Give back the entries in full, exactly as they are written.

════════

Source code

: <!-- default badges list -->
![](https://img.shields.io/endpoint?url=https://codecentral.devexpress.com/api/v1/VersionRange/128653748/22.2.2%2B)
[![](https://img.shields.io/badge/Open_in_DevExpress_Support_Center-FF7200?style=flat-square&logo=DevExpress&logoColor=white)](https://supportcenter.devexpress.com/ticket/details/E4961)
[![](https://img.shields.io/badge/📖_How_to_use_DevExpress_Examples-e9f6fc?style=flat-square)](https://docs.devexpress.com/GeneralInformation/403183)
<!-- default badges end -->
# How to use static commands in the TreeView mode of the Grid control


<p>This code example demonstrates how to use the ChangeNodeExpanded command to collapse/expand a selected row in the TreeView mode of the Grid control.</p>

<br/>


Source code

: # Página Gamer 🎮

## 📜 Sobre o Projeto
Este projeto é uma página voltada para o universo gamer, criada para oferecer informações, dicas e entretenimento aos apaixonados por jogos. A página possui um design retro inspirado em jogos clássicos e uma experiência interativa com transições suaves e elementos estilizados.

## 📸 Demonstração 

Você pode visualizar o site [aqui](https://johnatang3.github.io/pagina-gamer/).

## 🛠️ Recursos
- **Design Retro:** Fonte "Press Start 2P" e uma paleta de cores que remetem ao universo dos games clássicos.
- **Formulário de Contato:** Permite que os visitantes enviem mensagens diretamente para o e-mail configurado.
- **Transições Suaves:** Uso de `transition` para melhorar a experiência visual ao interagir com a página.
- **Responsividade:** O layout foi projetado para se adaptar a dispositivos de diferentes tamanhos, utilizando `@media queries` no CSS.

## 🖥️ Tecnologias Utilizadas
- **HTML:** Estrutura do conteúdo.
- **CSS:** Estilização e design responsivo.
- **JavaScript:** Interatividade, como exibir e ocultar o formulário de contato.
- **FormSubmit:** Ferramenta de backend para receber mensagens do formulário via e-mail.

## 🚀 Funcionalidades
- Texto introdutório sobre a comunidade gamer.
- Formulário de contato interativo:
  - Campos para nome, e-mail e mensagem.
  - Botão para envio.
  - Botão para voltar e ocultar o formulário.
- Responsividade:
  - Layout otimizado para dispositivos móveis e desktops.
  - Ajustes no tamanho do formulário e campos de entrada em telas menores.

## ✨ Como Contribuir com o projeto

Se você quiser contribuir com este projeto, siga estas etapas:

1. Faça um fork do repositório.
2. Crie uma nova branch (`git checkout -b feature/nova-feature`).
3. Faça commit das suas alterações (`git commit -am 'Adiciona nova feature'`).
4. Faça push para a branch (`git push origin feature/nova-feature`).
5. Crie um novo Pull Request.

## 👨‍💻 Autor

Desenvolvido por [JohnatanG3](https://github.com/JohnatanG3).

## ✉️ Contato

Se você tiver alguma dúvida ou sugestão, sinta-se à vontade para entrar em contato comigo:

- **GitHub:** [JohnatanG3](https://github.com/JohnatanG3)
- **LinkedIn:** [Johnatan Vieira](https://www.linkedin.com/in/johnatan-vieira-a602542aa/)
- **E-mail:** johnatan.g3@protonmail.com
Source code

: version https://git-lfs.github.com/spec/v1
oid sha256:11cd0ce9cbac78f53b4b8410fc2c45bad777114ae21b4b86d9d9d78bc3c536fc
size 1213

════════

§ **ANSWER TO THIS TASK**:
Source code

: <!-- default badges list -->
![](https://img.shields.io/endpoint?url=https://codecentral.devexpress.com/api/v1/VersionRange/128653748/22.2.2%2B)
[![](https://img.shields.io/badge/Open_in_DevExpress_Support_Center-FF7200?style=flat-square&logo=DevExpress&logoColor=white)](https://supportcenter.devexpress.com/ticket/details/E4961)
[![](https://img.shields.io/badge/📖_How_to_use_DevExpress_Examples-e9f6fc?style=flat-square)](https://docs.devexpress.com/GeneralInformation/403183)
<!-- default badges end -->
# How to use static commands in the TreeView mode of the Grid control


<p>This code example demonstrates how to use the ChangeNodeExpanded command to collapse/expand a selected row in the TreeView mode of the Grid control.</p>

<br/>


Source code

: # Página Gamer 🎮

## 📜 Sobre o Projeto
Este projeto é uma página voltada para o universo gamer, criada para oferecer informações, dicas e entretenimento aos apaixonados por jogos. A página possui um design retro inspirado em jogos clássicos e uma experiência interativa com transições suaves e elementos estilizados.

## 📸 Demonstração 

Você pode visualizar o site [aqui](https://johnatang3.github.io/pagina-gamer/).

## 🛠️ Recursos
- **Design Retro:** Fonte "Press Start 2P" e uma paleta de cores que remetem ao universo dos games clássicos.
- **Formulário de Contato:** Permite que os visitantes enviem mensagens diretamente para o e-mail configurado.
- **Transições Suaves:** Uso de `transition` para melhorar a experiência visual ao interagir com a página.
- **Responsividade:** O layout foi projetado para se adaptar a dispositivos de diferentes tamanhos, utilizando `@media queries` no CSS.

## 🖥️ Tecnologias Utilizadas
- **HTML:** Estrutura do conteúdo.
- **CSS:** Estilização e design responsivo.
- **JavaScript:** Interatividade, como exibir e ocultar o formulário de contato.
- **FormSubmit:** Ferramenta de backend para receber mensagens do formulário via e-mail.

## 🚀 Funcionalidades
- Texto introdutório sobre a comunidade gamer.
- Formulário de contato interativo:
  - Campos para nome, e-mail e mensagem.
  - Botão para envio.
  - Botão para voltar e ocultar o formulário.
- Responsividade:
  - Layout otimizado para dispositivos móveis e desktops.
  - Ajustes no tamanho do formulário e campos de entrada em telas menores.

## ✨ Como Contribuir com o projeto

Se você quiser contribuir com este projeto, siga estas etapas:

1. Faça um fork do repositório.
2. Crie uma nova branch (`git checkout -b feature/nova-feature`).
3. Faça commit das suas alterações (`git commit -am 'Adiciona nova feature'`).
4. Faça push para a branch (`git push origin feature/nova-feature`).
5. Crie um novo Pull Request.

## 👨‍💻 Autor

Desenvolvido por [JohnatanG3](https://github.com/JohnatanG3).

## ✉️ Contato

Se você tiver alguma dúvida ou sugestão, sinta-se à vontade para entrar em contato comigo:

- **GitHub:** [JohnatanG3](https://github.com/JohnatanG3)
- **LinkedIn:** [Johnatan Vieira](https://www.linkedin.com/in/johnatan-vieira-a602542aa/)
- **E-mail:** johnatan.g3@protonmail.com
Source code

: version https://git-lfs.github.com/spec/v1
oid sha256:11cd0ce9cbac78f53b4b8410fc2c45bad777114ae21b4b86d9d9d78bc3c536fc
size 1213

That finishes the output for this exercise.